I attended an event with my client company last week (I freelance) and got to meet lots of the team, all great.
I offered to pick people up who were nearby but only one said yes so off I go on the day and pick up one guy, P. First time meeting.
P is perfectly pleasant if slightly awkward and we get to the venue, where he hands over a bottle of real champagne and a card as a thank you gift. Extremely kind and I tell him so and thank him very much.
We go to the event where he insists on buying me a very expensive cocktail (I was getting one but he insists on paying). Keeps offering me wine despite me declining as I'm driving. At 10pm we are about to leave and he turns up with another cocktail that he says he bought for me, I say absolutely not, he then says he actually bought it for himself but that I should 'have a sip' 'oh go on' etc. I decline but have to do so quite strongly. By this time he's had well over a bottle of wine to himself plus to two cocktails over about 4 hours.

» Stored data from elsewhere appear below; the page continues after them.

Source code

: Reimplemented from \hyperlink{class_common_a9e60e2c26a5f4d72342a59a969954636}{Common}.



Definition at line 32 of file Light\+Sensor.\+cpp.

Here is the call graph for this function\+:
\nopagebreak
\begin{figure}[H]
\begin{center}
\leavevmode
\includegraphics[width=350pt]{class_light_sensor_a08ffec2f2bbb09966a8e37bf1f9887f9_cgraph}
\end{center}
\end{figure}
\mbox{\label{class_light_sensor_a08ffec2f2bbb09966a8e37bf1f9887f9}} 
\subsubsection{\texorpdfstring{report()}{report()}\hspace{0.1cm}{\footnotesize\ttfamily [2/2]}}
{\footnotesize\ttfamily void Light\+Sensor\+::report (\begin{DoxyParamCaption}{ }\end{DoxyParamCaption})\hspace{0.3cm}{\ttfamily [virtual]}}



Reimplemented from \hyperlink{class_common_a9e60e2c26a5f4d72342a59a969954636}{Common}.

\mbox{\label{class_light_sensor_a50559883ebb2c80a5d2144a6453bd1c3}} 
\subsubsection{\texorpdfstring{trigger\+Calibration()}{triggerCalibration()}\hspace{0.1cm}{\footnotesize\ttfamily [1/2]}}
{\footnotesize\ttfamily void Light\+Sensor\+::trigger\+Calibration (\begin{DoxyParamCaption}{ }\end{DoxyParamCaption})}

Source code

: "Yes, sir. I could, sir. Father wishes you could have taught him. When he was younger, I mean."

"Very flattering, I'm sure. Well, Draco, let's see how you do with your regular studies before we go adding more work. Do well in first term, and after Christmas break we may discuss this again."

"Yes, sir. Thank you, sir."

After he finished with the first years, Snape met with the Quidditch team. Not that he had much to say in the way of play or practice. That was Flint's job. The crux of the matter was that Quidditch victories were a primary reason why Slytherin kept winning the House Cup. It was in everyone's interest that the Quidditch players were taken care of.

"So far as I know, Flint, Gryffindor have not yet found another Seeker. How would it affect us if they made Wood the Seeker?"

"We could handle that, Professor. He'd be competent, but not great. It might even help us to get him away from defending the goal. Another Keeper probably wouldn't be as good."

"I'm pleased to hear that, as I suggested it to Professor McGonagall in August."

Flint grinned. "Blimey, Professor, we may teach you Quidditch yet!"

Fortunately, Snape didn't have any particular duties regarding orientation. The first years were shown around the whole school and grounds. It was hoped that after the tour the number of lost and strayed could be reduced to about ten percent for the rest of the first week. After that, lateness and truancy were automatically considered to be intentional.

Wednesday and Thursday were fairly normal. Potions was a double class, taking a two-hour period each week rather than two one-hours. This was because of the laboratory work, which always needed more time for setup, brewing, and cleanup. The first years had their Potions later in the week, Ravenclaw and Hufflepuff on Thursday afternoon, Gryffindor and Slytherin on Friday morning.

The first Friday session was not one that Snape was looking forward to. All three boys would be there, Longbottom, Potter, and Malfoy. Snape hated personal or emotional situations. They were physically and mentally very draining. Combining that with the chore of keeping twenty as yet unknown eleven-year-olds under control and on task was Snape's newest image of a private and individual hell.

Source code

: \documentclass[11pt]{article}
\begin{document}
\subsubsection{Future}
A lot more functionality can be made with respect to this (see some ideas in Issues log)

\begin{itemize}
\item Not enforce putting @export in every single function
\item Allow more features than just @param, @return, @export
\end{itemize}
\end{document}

We drive back to my car with someone else and he's over sharing, keeps taking about being devorced, keeps asking about me (I tell him I'm married a couple of times) but it's fine, he's a bit tipsy so whatever.
It's now 1am, I drop him and the other guy back home and go home to bed myself all good I think, great day, nice people.

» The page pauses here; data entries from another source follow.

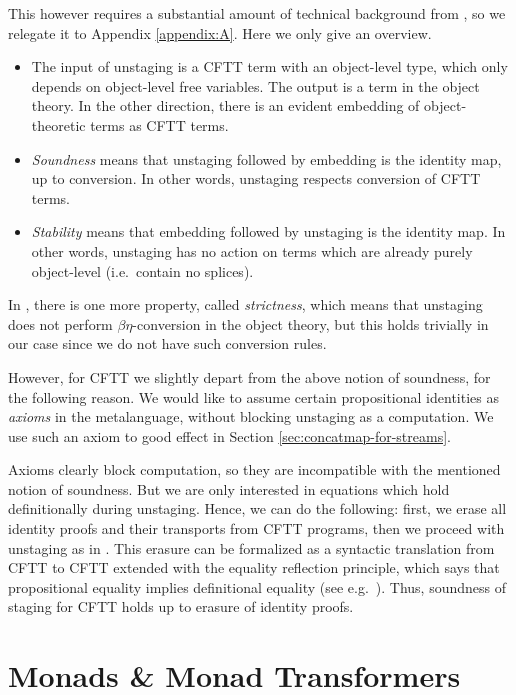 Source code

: \documentclass[acmsmall,screen]{acmart}
\theoremstyle{remark}
\begin{document}
This however requires a substantial amount of technical background from
\cite{staged2ltt}, so we relegate it to Appendix \ref{appendix:A}. Here we only
give an overview.
\begin{itemize}
\item The input of unstaging is a CFTT term with an object-level type, which
      only depends on object-level free variables. The output is a term in the
      object theory. In the other direction, there is an evident embedding of
      object-theoretic terms as CFTT terms.
\item \emph{Soundness} means that unstaging followed by embedding is the
      identity map, up to conversion. In other words, unstaging respects conversion
      of CFTT terms.
\item \emph{Stability} means that embedding followed by unstaging is the
      identity map. In other words, unstaging has no action on terms which are
      already purely object-level (i.e.\ contain no splices).
\end{itemize}
In \cite{staged2ltt}, there is one more property, called \emph{strictness},
which means that unstaging does not perform $\beta\eta$-conversion in the
object theory, but this holds trivially in our case since we do not have such
conversion rules.

However, for CFTT we slightly depart from the above notion of soundness, for the
following reason. We would like to assume certain propositional identities as
\emph{axioms} in the metalanguage, without blocking unstaging as a
computation. We use such an axiom to good effect in Section
\ref{sec:concatmap-for-streams}.

Axioms clearly block computation, so they are incompatible with the mentioned
notion of soundness. But we are only interested in equations which hold
definitionally during unstaging. Hence, we can do the following: first, we erase
all identity proofs and their transports from CFTT programs, then we proceed
with unstaging as in \cite{staged2ltt}. This erasure can be formalized as a
syntactic translation \cite{next700} from CFTT to CFTT extended with the
equality reflection principle, which says that propositional equality implies
definitional equality (see e.g.\ \cite{hofmann95conservativity}). Thus,
soundness of staging for CFTT holds up to erasure of identity proofs.

\section{Monads \& Monad Transformers}\label{sec:monad-transformers}
\end{document}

I get up this morning and fetch his gifts from the car to show DH, open the card which says thank you very much, and £40 falls out.
I think if it wasn't for the cash, I wouldn't think twice but now all the other things are bothering me a bit and I'm slightly uncomfortable with it all. I want to brush it off as him being just a bit clumsy and trying to be nice and going a bit overboard.

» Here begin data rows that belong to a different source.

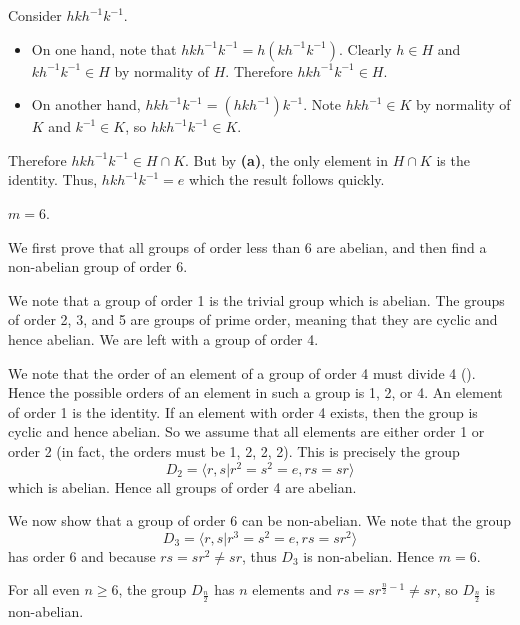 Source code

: \begin{questions}
\begin{partquestions}{\alph*}
        \item Consider $hkh^{-1}k^{-1}$.
        \begin{itemize}
            \item On one hand, note that $hkh^{-1}k^{-1} = h(kh^{-1}k^{-1})$. Clearly $h \in H$ and $kh^{-1}k^{-1} \in H$ by normality of $H$. Therefore $hkh^{-1}k^{-1} \in H$.
            \item On another hand, $hkh^{-1}k^{-1} = (hkh^{-1})k^{-1}$. Note $hkh^{-1} \in K$ by normality of $K$ and $k^{-1} \in K$, so $hkh^{-1}k^{-1} \in K$.
        \end{itemize}
        Therefore $hkh^{-1}k^{-1} \in H \cap K$. But by \textbf{(a)}, the only element in $H \cap K$ is the identity. Thus, $hkh^{-1}k^{-1} = e$ which the result follows quickly.
    \end{partquestions}

    \item \begin{partquestions}{\alph*}
        \item $m = 6$.
        \item We first prove that all groups of order less than 6 are abelian, and then find a non-abelian group of order 6.

        We note that a group of order 1 is the trivial group which is abelian. The groups of order 2, 3, and 5 are groups of prime order, meaning that they are cyclic and hence abelian. We are left with a group of order 4.

        We note that the order of an element of a group of order 4 must divide 4 (). Hence the possible orders of an element in such a group is 1, 2, or 4. An element of order 1 is the identity. If an element with order 4 exists, then the group is cyclic and hence abelian. So we assume that all elements are either order 1 or order 2 (in fact, the orders must be 1, 2, 2, 2). This is precisely the group
        \[
            D_2 = \langle r, s \vert r^2 = s^2 = e, rs = sr\rangle
        \]
        which is abelian. Hence all groups of order 4 are abelian.

        We now show that a group of order 6 can be non-abelian. We note that the group
        \[
            D_3 =  \langle r, s \vert r^3 = s^2 = e, rs = sr^2\rangle
        \]
        has order 6 and because $rs = sr^2 \neq sr$, thus $D_3$ is non-abelian. Hence $m = 6$.

        \item For all even $n \geq 6$, the group $D_{\frac n2}$ has $n$ elements and $rs = sr^{\frac n2 - 1} \neq sr$, so $D_{\frac n2}$ is non-abelian.
    \end{partquestions}


\end{questions}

The thing is, with the cash I really feel like I should send him a message thanking him again but I don't really want to engage.
I'm possibly overreacting here, I had a work colleague befriend me in a similar way in my 20s and it became very clear he wanted more to the point of inappropriate behaviour and so this latest thing is setting off my instincts.
So what does everyone think? Leave it? I'm unlikely to see him much and I'm not really in a position to complain as I don't work for the company. He hasn't really done anything 'wrong' either.